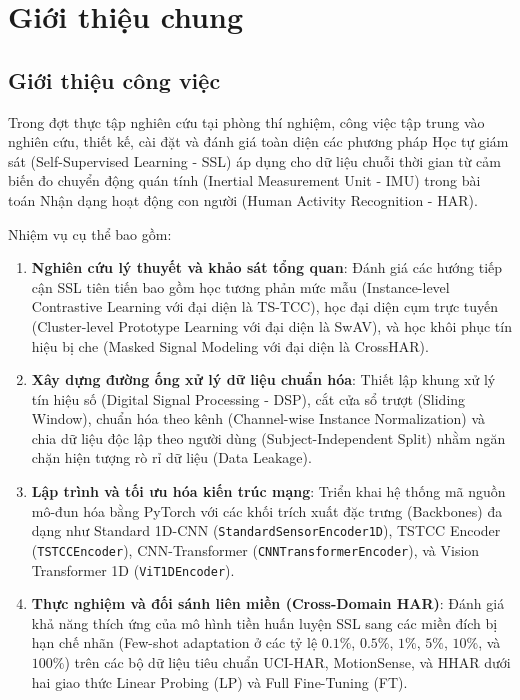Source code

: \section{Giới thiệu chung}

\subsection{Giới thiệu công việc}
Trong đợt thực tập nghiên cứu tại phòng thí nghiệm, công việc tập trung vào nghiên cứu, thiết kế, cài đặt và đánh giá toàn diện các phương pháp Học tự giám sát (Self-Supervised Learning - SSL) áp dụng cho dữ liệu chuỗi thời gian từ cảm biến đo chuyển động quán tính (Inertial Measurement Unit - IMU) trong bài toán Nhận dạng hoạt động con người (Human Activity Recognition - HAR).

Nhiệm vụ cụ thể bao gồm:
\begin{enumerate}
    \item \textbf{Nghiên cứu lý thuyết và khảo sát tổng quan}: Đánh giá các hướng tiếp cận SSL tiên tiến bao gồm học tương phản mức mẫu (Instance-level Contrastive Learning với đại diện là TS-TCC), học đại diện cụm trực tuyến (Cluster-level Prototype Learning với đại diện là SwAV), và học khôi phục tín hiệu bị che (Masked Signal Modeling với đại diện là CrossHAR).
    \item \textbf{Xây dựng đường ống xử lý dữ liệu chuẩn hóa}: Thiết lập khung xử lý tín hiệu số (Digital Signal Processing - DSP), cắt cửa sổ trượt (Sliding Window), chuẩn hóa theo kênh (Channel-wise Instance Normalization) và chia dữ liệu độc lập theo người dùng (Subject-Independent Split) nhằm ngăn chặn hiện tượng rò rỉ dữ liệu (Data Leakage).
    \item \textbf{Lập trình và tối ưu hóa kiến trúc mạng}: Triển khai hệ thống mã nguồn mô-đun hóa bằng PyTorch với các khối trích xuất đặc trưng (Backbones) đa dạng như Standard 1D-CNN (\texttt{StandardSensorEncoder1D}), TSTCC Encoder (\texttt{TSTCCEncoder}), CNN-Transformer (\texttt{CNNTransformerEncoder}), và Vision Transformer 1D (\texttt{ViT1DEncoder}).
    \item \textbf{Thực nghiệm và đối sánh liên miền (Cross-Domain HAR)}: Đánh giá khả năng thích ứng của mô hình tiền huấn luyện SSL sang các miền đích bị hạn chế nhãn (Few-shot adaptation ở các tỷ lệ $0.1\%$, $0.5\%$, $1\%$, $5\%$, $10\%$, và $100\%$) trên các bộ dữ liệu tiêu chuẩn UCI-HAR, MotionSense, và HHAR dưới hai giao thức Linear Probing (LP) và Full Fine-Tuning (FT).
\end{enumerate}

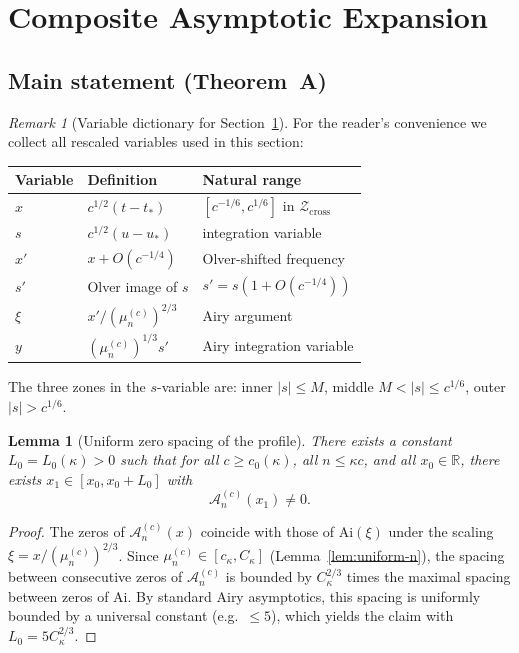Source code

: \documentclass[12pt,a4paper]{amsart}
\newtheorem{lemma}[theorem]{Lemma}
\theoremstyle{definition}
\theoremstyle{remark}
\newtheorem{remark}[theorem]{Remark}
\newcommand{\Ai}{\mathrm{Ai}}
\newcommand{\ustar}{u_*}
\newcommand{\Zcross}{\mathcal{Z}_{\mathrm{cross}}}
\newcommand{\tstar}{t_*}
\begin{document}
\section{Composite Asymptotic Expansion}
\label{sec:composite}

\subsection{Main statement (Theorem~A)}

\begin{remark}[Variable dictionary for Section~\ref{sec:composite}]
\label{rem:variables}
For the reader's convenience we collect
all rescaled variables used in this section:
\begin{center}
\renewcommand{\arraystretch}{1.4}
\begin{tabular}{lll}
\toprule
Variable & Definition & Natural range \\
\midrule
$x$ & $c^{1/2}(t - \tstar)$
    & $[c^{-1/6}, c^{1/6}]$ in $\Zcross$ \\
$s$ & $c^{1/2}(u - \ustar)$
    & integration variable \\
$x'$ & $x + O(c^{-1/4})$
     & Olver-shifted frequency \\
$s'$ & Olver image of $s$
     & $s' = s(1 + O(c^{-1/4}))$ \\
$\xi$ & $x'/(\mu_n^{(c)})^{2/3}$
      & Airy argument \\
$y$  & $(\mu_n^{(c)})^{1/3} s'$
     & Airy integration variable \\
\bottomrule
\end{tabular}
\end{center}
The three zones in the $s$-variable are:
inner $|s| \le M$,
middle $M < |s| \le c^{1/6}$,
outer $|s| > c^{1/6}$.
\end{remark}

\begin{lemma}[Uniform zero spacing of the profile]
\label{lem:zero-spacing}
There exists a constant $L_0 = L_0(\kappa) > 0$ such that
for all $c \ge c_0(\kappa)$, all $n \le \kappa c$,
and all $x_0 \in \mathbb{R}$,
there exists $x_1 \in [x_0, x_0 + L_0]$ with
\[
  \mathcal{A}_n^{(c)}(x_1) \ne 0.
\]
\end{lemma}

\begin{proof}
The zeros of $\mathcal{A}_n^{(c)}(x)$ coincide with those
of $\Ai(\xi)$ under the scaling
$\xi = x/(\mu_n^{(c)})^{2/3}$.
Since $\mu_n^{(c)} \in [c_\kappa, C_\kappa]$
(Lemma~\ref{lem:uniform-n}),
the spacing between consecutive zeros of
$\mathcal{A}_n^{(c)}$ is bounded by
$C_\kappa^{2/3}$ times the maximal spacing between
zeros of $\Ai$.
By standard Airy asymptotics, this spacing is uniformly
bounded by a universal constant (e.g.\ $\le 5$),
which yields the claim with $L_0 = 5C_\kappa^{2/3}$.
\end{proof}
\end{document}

-------------------------

→ **YOUR OBJECTIVE**
Beginning at the line where "of the profile]" appears, extract each line through the end of the data above; keep them exact and include nothing else.

→ **ANSWER**
\begin{lemma}[Uniform zero spacing of the profile]
\label{lem:zero-spacing}
There exists a constant $L_0 = L_0(\kappa) > 0$ such that
for all $c \ge c_0(\kappa)$, all $n \le \kappa c$,
and all $x_0 \in \mathbb{R}$,
there exists $x_1 \in [x_0, x_0 + L_0]$ with
\[
  \mathcal{A}_n^{(c)}(x_1) \ne 0.
\]
\end{lemma}

\begin{proof}
The zeros of $\mathcal{A}_n^{(c)}(x)$ coincide with those
of $\Ai(\xi)$ under the scaling
$\xi = x/(\mu_n^{(c)})^{2/3}$.
Since $\mu_n^{(c)} \in [c_\kappa, C_\kappa]$
(Lemma~\ref{lem:uniform-n}),
the spacing between consecutive zeros of
$\mathcal{A}_n^{(c)}$ is bounded by
$C_\kappa^{2/3}$ times the maximal spacing between
zeros of $\Ai$.
By standard Airy asymptotics, this spacing is uniformly
bounded by a universal constant (e.g.\ $\le 5$),
which yields the claim with $L_0 = 5C_\kappa^{2/3}$.
\end{proof}
\end{document}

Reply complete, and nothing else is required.